Delete Dupe emails in table

dmacman1962

Hi All,

I have a user table that I need to delete all records that are duplicates (based on the EmailAddress field). I have my site coded to not allow dupes (by query first then either update or insert), but I also have a page for employees to import records from a CSV with fgetscv that sometimes inserts records where that email address exists.

I tried about a dozen different approaches, and none worked.

Here is a sample of what I tried and end up with it timing out (The table has 1.8 million records).

$sql = "SELECT MIN(maxID) AS totalcount FROM max8 GROUP BY EmailAddress";
$result = mysql_query($sql) or die (mysql_error());
$num_rows = mysql_num_rows($result);
$unique_ids = array();
for($i=0;$i<$num_rows;$i++) {
    $unique_ids[] = mysql_result($result,$i,0);
}
mysql_free_result($result);
$id_list = implode(',',$unique_ids);
$sql = "DELETE FROM max8 WHERE maxID not in($id_list)";
$query = mysql_query($sql) or die (mysql_error()); 

mysql_close($conn);

echo 'All duplicates where deleted';

I also noticed some addressed this by making a temp table, then exporting a unique select query, then comparing and deleting, but that seems like a round-about way.

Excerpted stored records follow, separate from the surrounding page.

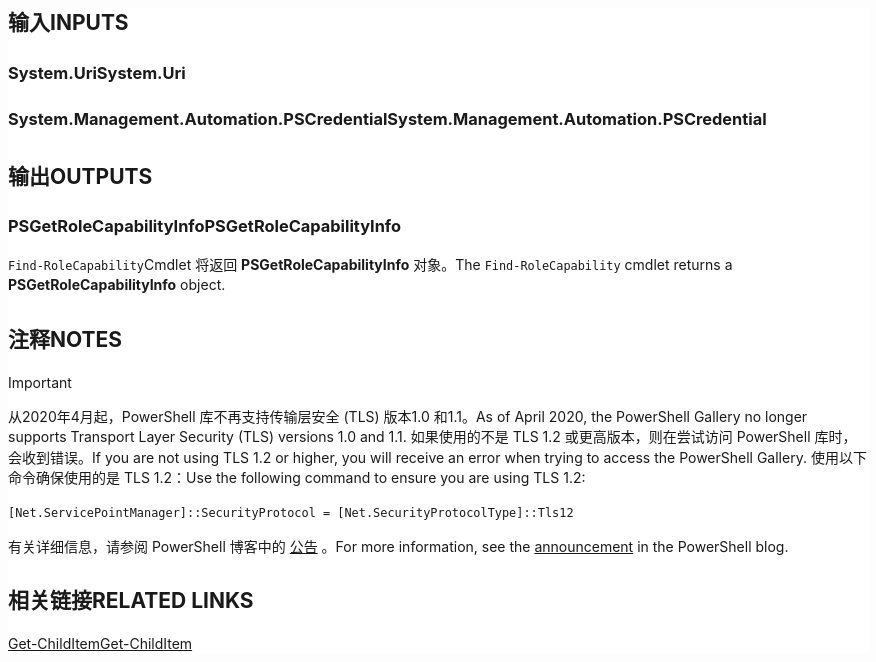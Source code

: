 ## <span data-ttu-id="8fb1b-175">输入</span><span class="sxs-lookup"><span data-stu-id="8fb1b-175">INPUTS</span></span>

### <span data-ttu-id="8fb1b-176">System.Uri</span><span class="sxs-lookup"><span data-stu-id="8fb1b-176">System.Uri</span></span>

### <span data-ttu-id="8fb1b-177">System.Management.Automation.PSCredential</span><span class="sxs-lookup"><span data-stu-id="8fb1b-177">System.Management.Automation.PSCredential</span></span>

## <span data-ttu-id="8fb1b-178">输出</span><span class="sxs-lookup"><span data-stu-id="8fb1b-178">OUTPUTS</span></span>

### <span data-ttu-id="8fb1b-179">PSGetRoleCapabilityInfo</span><span class="sxs-lookup"><span data-stu-id="8fb1b-179">PSGetRoleCapabilityInfo</span></span>

<span data-ttu-id="8fb1b-180">`Find-RoleCapability`Cmdlet 将返回 **PSGetRoleCapabilityInfo** 对象。</span><span class="sxs-lookup"><span data-stu-id="8fb1b-180">The `Find-RoleCapability` cmdlet returns a **PSGetRoleCapabilityInfo** object.</span></span>

## <span data-ttu-id="8fb1b-181">注释</span><span class="sxs-lookup"><span data-stu-id="8fb1b-181">NOTES</span></span>

> [!IMPORTANT]
> <span data-ttu-id="8fb1b-182">从2020年4月起，PowerShell 库不再支持传输层安全 (TLS) 版本1.0 和1.1。</span><span class="sxs-lookup"><span data-stu-id="8fb1b-182">As of April 2020, the PowerShell Gallery no longer supports Transport Layer Security (TLS) versions 1.0 and 1.1.</span></span> <span data-ttu-id="8fb1b-183">如果使用的不是 TLS 1.2 或更高版本，则在尝试访问 PowerShell 库时，会收到错误。</span><span class="sxs-lookup"><span data-stu-id="8fb1b-183">If you are not using TLS 1.2 or higher, you will receive an error when trying to access the PowerShell Gallery.</span></span> <span data-ttu-id="8fb1b-184">使用以下命令确保使用的是 TLS 1.2：</span><span class="sxs-lookup"><span data-stu-id="8fb1b-184">Use the following command to ensure you are using TLS 1.2:</span></span>
>
> `[Net.ServicePointManager]::SecurityProtocol = [Net.SecurityProtocolType]::Tls12`
>
> <span data-ttu-id="8fb1b-185">有关详细信息，请参阅 PowerShell 博客中的 [公告](https://devblogs.microsoft.com/powershell/powershell-gallery-tls-support/) 。</span><span class="sxs-lookup"><span data-stu-id="8fb1b-185">For more information, see the [announcement](https://devblogs.microsoft.com/powershell/powershell-gallery-tls-support/) in the PowerShell blog.</span></span>

## <span data-ttu-id="8fb1b-186">相关链接</span><span class="sxs-lookup"><span data-stu-id="8fb1b-186">RELATED LINKS</span></span>

[<span data-ttu-id="8fb1b-187">Get-ChildItem</span><span class="sxs-lookup"><span data-stu-id="8fb1b-187">Get-ChildItem</span></span>](../Microsoft.PowerShell.Management/Get-ChildItem.md)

My end goal it to make a process page, that I can run and either delete all the dupes (or if it is a timeout issue) delete them state by state.

Thoughts?

Regards,
Don

NogDog

My first thought was to use a temporary table, copy the latest row for each email address to it, clear the original table, then copy the temp table contents into the original. However, I would not feel comfortable with this unless transactions can be used, so that you can wait to commit when everything has processed successfully.